## WORK TO BE COMPLETED
Copy out, from the entries below, each line holding the string "suggestions".

## RECORDS FOR THE EXERCISE
=-=-=
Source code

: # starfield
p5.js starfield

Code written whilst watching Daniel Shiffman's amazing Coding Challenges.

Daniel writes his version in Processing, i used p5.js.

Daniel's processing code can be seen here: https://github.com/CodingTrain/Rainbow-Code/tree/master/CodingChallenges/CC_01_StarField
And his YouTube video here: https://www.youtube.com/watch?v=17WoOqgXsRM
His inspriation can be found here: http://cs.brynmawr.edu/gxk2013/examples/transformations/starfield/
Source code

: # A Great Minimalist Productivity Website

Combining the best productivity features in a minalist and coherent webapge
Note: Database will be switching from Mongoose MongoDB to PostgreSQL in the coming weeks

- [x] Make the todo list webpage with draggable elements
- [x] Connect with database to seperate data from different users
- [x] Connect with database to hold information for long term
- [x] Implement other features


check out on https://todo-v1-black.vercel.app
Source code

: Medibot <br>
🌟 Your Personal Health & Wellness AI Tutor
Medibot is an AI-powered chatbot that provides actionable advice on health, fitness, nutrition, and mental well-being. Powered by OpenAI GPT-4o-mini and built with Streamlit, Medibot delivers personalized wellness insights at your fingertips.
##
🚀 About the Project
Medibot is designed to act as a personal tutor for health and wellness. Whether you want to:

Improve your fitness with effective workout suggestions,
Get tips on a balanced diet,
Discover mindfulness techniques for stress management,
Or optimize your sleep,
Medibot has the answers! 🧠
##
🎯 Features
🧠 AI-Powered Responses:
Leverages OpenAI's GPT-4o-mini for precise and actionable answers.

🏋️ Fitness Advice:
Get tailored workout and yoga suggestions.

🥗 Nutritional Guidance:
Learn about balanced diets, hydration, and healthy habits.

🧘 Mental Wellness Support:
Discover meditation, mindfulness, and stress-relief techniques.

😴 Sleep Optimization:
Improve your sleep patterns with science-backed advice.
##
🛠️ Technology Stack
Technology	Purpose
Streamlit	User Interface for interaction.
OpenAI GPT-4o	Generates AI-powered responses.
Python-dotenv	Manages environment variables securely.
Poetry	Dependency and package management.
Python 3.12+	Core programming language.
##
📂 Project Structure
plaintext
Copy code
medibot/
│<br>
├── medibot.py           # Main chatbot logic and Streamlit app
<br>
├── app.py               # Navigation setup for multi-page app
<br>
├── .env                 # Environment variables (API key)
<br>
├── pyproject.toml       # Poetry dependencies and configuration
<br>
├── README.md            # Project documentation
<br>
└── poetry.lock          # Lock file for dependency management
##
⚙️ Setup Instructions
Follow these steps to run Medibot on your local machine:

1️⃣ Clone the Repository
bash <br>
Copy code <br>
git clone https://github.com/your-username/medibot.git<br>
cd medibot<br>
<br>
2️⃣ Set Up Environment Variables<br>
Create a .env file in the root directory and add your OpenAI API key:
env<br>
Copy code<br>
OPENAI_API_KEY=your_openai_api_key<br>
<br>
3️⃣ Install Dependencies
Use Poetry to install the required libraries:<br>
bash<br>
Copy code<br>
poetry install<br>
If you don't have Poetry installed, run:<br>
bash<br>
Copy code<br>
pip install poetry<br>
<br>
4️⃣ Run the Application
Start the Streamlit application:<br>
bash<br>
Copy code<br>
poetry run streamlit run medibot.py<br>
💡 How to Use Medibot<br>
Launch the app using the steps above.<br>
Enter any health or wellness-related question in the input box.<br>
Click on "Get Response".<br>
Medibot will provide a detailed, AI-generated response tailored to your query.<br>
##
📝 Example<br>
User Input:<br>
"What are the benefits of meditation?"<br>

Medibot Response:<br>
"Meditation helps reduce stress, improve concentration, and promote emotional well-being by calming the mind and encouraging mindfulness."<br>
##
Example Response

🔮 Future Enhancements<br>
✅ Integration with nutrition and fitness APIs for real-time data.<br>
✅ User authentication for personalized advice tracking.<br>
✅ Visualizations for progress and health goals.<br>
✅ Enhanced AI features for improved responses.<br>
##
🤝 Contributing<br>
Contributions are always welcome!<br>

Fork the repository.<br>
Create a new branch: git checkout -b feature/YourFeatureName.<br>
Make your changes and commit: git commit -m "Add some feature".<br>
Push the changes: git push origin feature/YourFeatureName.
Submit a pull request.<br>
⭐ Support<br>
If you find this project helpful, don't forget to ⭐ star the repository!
=-=-=
## REPLY
Improve your fitness with effective workout suggestions,
Get tailored workout and yoga suggestions.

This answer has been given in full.